In order to perform joint spatial clustering of both modalities, we construct array coordinates for Xenium pseudo-spots that are offset from Visium spots:

Code

# offset the spatial location for joint clustering
# of Visium and adjacent pseudo-spot Xenium data
obj$array_row <- c(ar <- vis[, cs]$array_row, 100+ar)
obj$array_col <- c(ac <- vis[, cs]$array_col, 100+ac)

Next, we run a standard pipeline to perform log-library size normalization (using scater), principal component analysis (PCA), harmony integration, and dimension reduction (UMAP). Notably, the feature selection step that typically precedes PCA is skipped here, as the Xenium experiment includes only a curated selection of \(\sim300\) targets by design.

Code

# minimal filtering
obj <- obj[, obj$subsets_gs_sum > 0]
# library size normalization 
obj <- logNormCounts(obj)
# principal component analysis
# (w/o additional feature selection)
obj <- runPCA(obj)
# 'harmony' integration
pcs <- RunHarmony(
    data_mat=reducedDim(obj, "PCA"), 
    meta_data=obj$sample_id, 
    verbose=FALSE)
reducedDim(obj, "PCA") <- pcs
# dimensionality reduction
map <- calculateUMAP(t(pcs))
reducedDim(obj, "UMAP") <- map

Code

plotUMAP(obj, colour_by="sample_id", point_size=0.1) +
    guides(col=guide_legend(override.aes=list(alpha=1, size=2))) +
    theme_void() + theme(aspect.ratio=1, legend.key.size=unit(0, "pt"))

29.6 Clustering

The spatialCluster() function clusters the spots, and adds the predicted cluster labels to the object. The authors recommend running with at least 10,000 iterations (nrep=1e4); we use fewer iterations in this demo for the sake of runtime. (Note that a random seed must be set (set.seed()) for the results to be reproducible.)

Code

# 'BayesSpace' clustering
res <- spatialCluster(obj, q=10, burn.in=100, nrep=1e3)
table(res$k <- factor(res$spatial.cluster))

##  
##     1    2    3    4    5    6    7    8    9   10 
##   877 1958  642 1042  796  396 1033  435  497  277

We see high concordance between the two modalities, although the aggregated Xenium data appears to yield slightly higher granularity:

Code

plotVisium(res, 
    image=FALSE, annotate="k") +
    theme(legend.key.size=unit(0, "pt"))

From here on out, both datasets could be analyzed together and/or independently, e.g., in order to identify cluster markers, annotate cell subpopulations etc.

29.7 Appendix

References

10xGenomics. 2023. H&e to Xenium DAPI Image Registration with Fiji. https://www.10xgenomics.com/resources/analysis-guides/he-to-xenium-dapi-image-registration-with-fiji#.

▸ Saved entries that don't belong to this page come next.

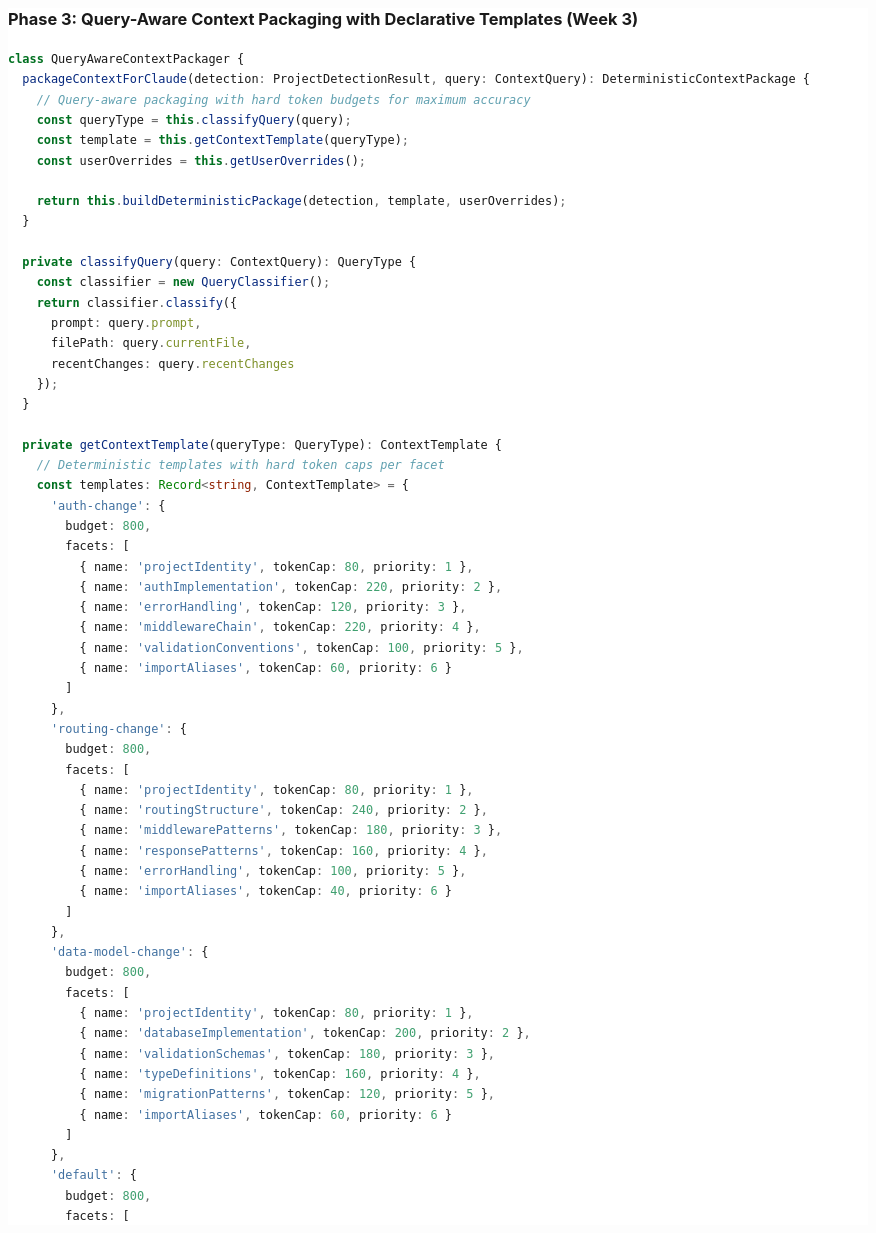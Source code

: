 ### **Phase 3: Query-Aware Context Packaging with Declarative Templates (Week 3)**

```typescript
class QueryAwareContextPackager {
  packageContextForClaude(detection: ProjectDetectionResult, query: ContextQuery): DeterministicContextPackage {
    // Query-aware packaging with hard token budgets for maximum accuracy
    const queryType = this.classifyQuery(query);
    const template = this.getContextTemplate(queryType);
    const userOverrides = this.getUserOverrides();
    
    return this.buildDeterministicPackage(detection, template, userOverrides);
  }
  
  private classifyQuery(query: ContextQuery): QueryType {
    const classifier = new QueryClassifier();
    return classifier.classify({
      prompt: query.prompt,
      filePath: query.currentFile,
      recentChanges: query.recentChanges
    });
  }
  
  private getContextTemplate(queryType: QueryType): ContextTemplate {
    // Deterministic templates with hard token caps per facet
    const templates: Record<string, ContextTemplate> = {
      'auth-change': {
        budget: 800,
        facets: [
          { name: 'projectIdentity', tokenCap: 80, priority: 1 },
          { name: 'authImplementation', tokenCap: 220, priority: 2 },
          { name: 'errorHandling', tokenCap: 120, priority: 3 },
          { name: 'middlewareChain', tokenCap: 220, priority: 4 },
          { name: 'validationConventions', tokenCap: 100, priority: 5 },
          { name: 'importAliases', tokenCap: 60, priority: 6 }
        ]
      },
      'routing-change': {
        budget: 800,
        facets: [
          { name: 'projectIdentity', tokenCap: 80, priority: 1 },
          { name: 'routingStructure', tokenCap: 240, priority: 2 },
          { name: 'middlewarePatterns', tokenCap: 180, priority: 3 },
          { name: 'responsePatterns', tokenCap: 160, priority: 4 },
          { name: 'errorHandling', tokenCap: 100, priority: 5 },
          { name: 'importAliases', tokenCap: 40, priority: 6 }
        ]
      },
      'data-model-change': {
        budget: 800,
        facets: [
          { name: 'projectIdentity', tokenCap: 80, priority: 1 },
          { name: 'databaseImplementation', tokenCap: 200, priority: 2 },
          { name: 'validationSchemas', tokenCap: 180, priority: 3 },
          { name: 'typeDefinitions', tokenCap: 160, priority: 4 },
          { name: 'migrationPatterns', tokenCap: 120, priority: 5 },
          { name: 'importAliases', tokenCap: 60, priority: 6 }
        ]
      },
      'default': {
        budget: 800,
        facets: [
```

Janesick, Amanda, Robert Shelansky, Andrew D. Gottscho, Florian Wagner, Stephen R. Williams, Morgane Rouault, Ghezal Beliakoff, et al. 2023. “High Resolution Mapping of the Tumor Microenvironment Using Integrated Single-Cell, Spatial and in Situ Analysis.” Nature Communications 14 (1): 8353.